And the saddest one of all:

  • Too tired to read

I used to love staying up late into the night devouring a book.

Now I’m lucky if I can make it through ten pages a night, and eight of those pages are ones I’ve had to re-read because I’ve forgotten major plot points and characters (who’s this Mr. Darcy they keep mentioning? Ah well. Probably not that important).

I’ve come to terms with it, mostly. I’ve retired from the epic reads.

I had to put away War and Peace (just so much war and so much peace, you know? It’s a little much).

Shelved Paradise Lost. Wait… not Paradise Lost. I mean Murder in Paradise. The Sweet Valley High Super Thriller #6 where Jessica and Elizabeth’s mom, Alice, wins a trip to a fancy spa but unfortunately it turns out to be a set-up because someone wants to steal her face (ugh hate when that happens).

Murder in Paradise

Great book. But had to shelve it. Just too heavy for me right now.

My new reading material has to be something fast. Something light. But something that packs a punch. I still want to be thrilled. I’m still me, after all.

When I asked my mom friends for recommendations, the one title that kept coming up was Nina Laden’s Peek-a WHO? 

Peek-a WHO cover

After I read it, I understood why. Peek-a WOW!

Peek-a WHO? is like Gone Girl lite. It’s your classic whodunit kind of story, complete with twists and turns, red herrings and a chilling ending that you will not see coming.

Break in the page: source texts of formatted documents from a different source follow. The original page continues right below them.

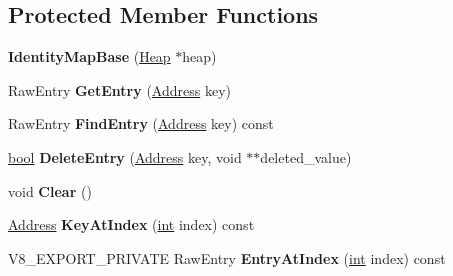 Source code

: \subsection*{Protected Member Functions}
\begin{DoxyCompactItemize}
\item 
\mbox{\label{classv8_1_1internal_1_1IdentityMapBase_ab9f30167bbfc971aee8022a7d8297825}} 
{\bfseries Identity\+Map\+Base} (\mbox{\hyperlink{classv8_1_1internal_1_1Heap}{Heap}} $\ast$heap)
\item 
\mbox{\label{classv8_1_1internal_1_1IdentityMapBase_a488fac529835d593d0e7fb8933c200de}} 
Raw\+Entry {\bfseries Get\+Entry} (\mbox{\hyperlink{classuintptr__t}{Address}} key)
\item 
\mbox{\label{classv8_1_1internal_1_1IdentityMapBase_a628560b49e6e0392e7f7788b0f84902f}} 
Raw\+Entry {\bfseries Find\+Entry} (\mbox{\hyperlink{classuintptr__t}{Address}} key) const
\item 
\mbox{\label{classv8_1_1internal_1_1IdentityMapBase_a4d2bfab2ce640719ef62830c5352a19c}} 
\mbox{\hyperlink{classbool}{bool}} {\bfseries Delete\+Entry} (\mbox{\hyperlink{classuintptr__t}{Address}} key, void $\ast$$\ast$deleted\+\_\+value)
\item 
\mbox{\label{classv8_1_1internal_1_1IdentityMapBase_abf639aef94ebb3c75d4dec921e0e81eb}} 
void {\bfseries Clear} ()
\item 
\mbox{\label{classv8_1_1internal_1_1IdentityMapBase_a81f2963a8bfb6d1f874aca9db6095878}} 
\mbox{\hyperlink{classuintptr__t}{Address}} {\bfseries Key\+At\+Index} (\mbox{\hyperlink{classint}{int}} index) const
\item 
\mbox{\label{classv8_1_1internal_1_1IdentityMapBase_a993371e3c52fecbad4306794d98a3b9e}} 
V8\+\_\+\+E\+X\+P\+O\+R\+T\+\_\+\+P\+R\+I\+V\+A\+TE Raw\+Entry {\bfseries Entry\+At\+Index} (\mbox{\hyperlink{classint}{int}} index) const
\item 
\mbox{\label{classv8_1_1internal_1_1IdentityMapBase_a7b91ba7bb7774eea1cc5e7697159f21d}} 
$$
\end{DoxyCompactItemize}
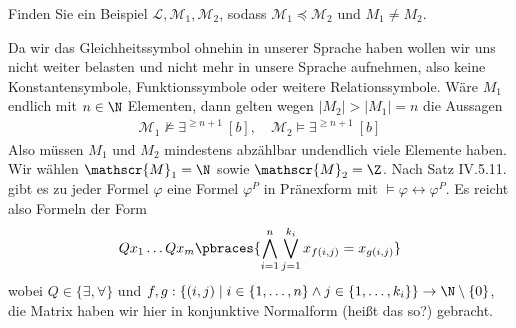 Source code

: 
\begin{exercise}[143]
Finden Sie ein Beispiel $\mathscr{L},\mathscr{M}_1,\mathscr{M}_2$, sodass
$\mathscr{M}_1 \preccurlyeq \mathscr{M}_2$ und $M_1 \neq M_2$.
\end{exercise}

\begin{solution}
	Da wir das Gleichheitssymbol ohnehin in unserer Sprache haben wollen wir uns nicht weiter belasten und nicht mehr in unsere Sprache aufnehmen, also keine Konstantensymbole, Funktionssymbole oder weitere Relationssymbole. Wäre $M_1$ endlich mit $n \in \N$ Elementen, dann gelten wegen $ |M_2| > |M_1| = n$ die Aussagen
	\begin{align*}
	\mathscr{M}_1 \nvDash \exists^{\geq n + 1} \ [b], \quad \mathscr{M}_2 \vDash \exists^{\geq n + 1} \ [b]
	\end{align*}
	 Also müssen $M_1$ und $M_2$ mindestens abzählbar undendlich viele Elemente haben. Wir wählen $\mathscr{M}_1 = \N$ sowie $\mathscr{M}_2 = \Z$. Nach Satz IV.5.11. gibt es zu jeder Formel $\varphi$ eine Formel $\varphi^P$ in Pränexform mit $\vDash \varphi \leftrightarrow \varphi^P$. Es reicht also Formeln der Form
	 \begin{align*}
	 Qx_1 \dots Qx_m \pbraces{\bigwedge_{i = 1}^n \bigvee_{j = 1}^{k_i} x_{f(i,j)} = x_{g(i,j)} }
	 \end{align*}
	 wobei $Q \in \{\exists, \forall\}$ und $f,g: \{(i,j) \mid i \in \{1, \dots, n\} \land j \in \{1, \dots, k_i\}\} \to \N \setminus\{0\}$, die Matrix haben wir hier in konjunktive Normalform (heißt das so?) gebracht.
\end{solution}
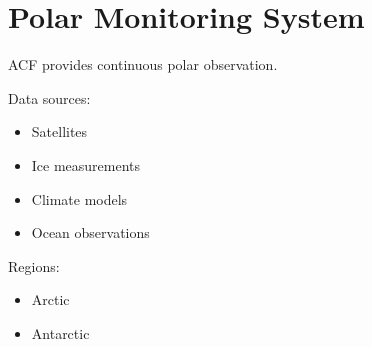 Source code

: \section{Polar Monitoring System}


ACF provides continuous polar observation.



Data sources:


\begin{itemize}

\item Satellites

\item Ice measurements

\item Climate models

\item Ocean observations

\end{itemize}



Regions:


\begin{itemize}

\item Arctic

\item Antarctic

\end{itemize}
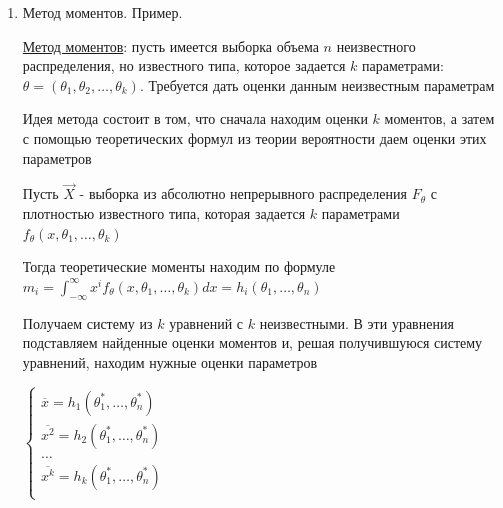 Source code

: \documentclass[12pt]{article}
\begin{document}
\begin{enumerate}
\begin{MyTheorem}
        2) $\overline{x} \overset{p}{\longrightarrow} a$ при $n \to \infty$
    \end{MyTheorem}
    
    \begin{MyTheorem}
        \Ths Выборочный $k$-ый момент является состоятельной несмещенной оценкой теоретического $k$-ого момента
    
        1) $E \overline{X^k} = E X^k$
    
        2) $\overline{X^k} \overset{p}{\longrightarrow} X^k$
    \end{MyTheorem}
    
    \begin{MyTheorem}
        \Ths Выборочной дисперсией $D^*$ и $S^2$ являются состоятельными оценками теоретической дисперсией, при этом $D^*$ - смещенная оценка, а $S^2$ - несмещенная оценка
    \end{MyTheorem}

    \item Метод моментов. Пример.

    \hyperlink{method_of_moments}{Метод моментов}: пусть имеется выборка объема $n$ неизвестного распределения, но известного типа,
    которое задается $k$ параметрами: $\theta = (\theta_1, \theta_2, \dots, \theta_k)$. Требуется дать оценки данным
    неизвестным параметрам

    Идея метода состоит в том, что сначала находим оценки $k$ моментов, а затем с помощью теоретических формул
    из теории вероятности даем оценки этих параметров

    Пусть $\vec{X}$ - выборка из абсолютно непрерывного распределения $F_\theta$ с плотностью известного типа, 
    которая задается $k$ параметрами $f_\theta (x, \theta_1, \dots, \theta_k)$

    Тогда теоретические моменты находим по формуле $m_i = \int_{-\infty}^{\infty} x^i f_\theta (x, \theta_1, \dots, \theta_k) dx = h_i(\theta_1, \dots, \theta_n)$

    Получаем систему из $k$ уравнений с $k$ неизвестными. В эти уравнения подставляем найденные оценки
    моментов и, решая получившуюся систему уравнений, находим нужные оценки параметров

    $\begin{cases}
    \overline{x} = h_1(\theta_1^*, \dots, \theta_n^*) \\ 
    \overline{x^2} = h_2(\theta_1^*, \dots, \theta_n^*) \\ 
    \dots \\
    \overline{x^k} = h_k(\theta_1^*, \dots, \theta_n^*) \\ 
    \end{cases}$


\end{enumerate}
\end{document}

It’s written in a sparse manner, allowing the reader to fill in the blanks (and not have to remember any unnecessary character names—score!). There’s not a lot of character development or back-story—you’re immediately placed right into the action. You hit the ground running, so be ready.

WARNING: SPOILER ALERTS

From what I understood, the basic premise of Peek-a WHO? is that there has been a murder.

We are not entirely sure of who has been murdered or why or in what manner (death by bludgeon, I surmised), but we have been presented with a list of suspects and evidence, from which we must glean information and piece together the puzzle.

THE SUSPECTS OF PEEK-A WHO? 

(Note: actual suspects from the book not pictured. These are my approximations.)

Was it…

 

 

“Peek a MOO!”
THE COW

Peek a WHO Cow

What can we tell about the cow?

Standing idly in a patch of grass, looking innocently wide-eyed and content. But perhaps a little too wide-eyed. Flecks of dirt and mud decorate the cow’s black and white body, leaving the white parts stained. Tainted. Where did the mud come from? The patch of grass appears firm, with packed soil. A cow grazing in this field would not have been splattered with mud.

And upon closer inspection, the cow’s udders appear full. Un-milked. The pink teats hang down, heavy, drooping. Why would this be, unless someone missed her morning milking session?

Cow probably wandered off into a different pasture and had a nap, you say.

Could be. But it could also be false.

Had a cow ever committed murder before? I wasn’t sure, but I had to investigate every suspect. Especially those without an alibi for the milking hours of 10-11AM.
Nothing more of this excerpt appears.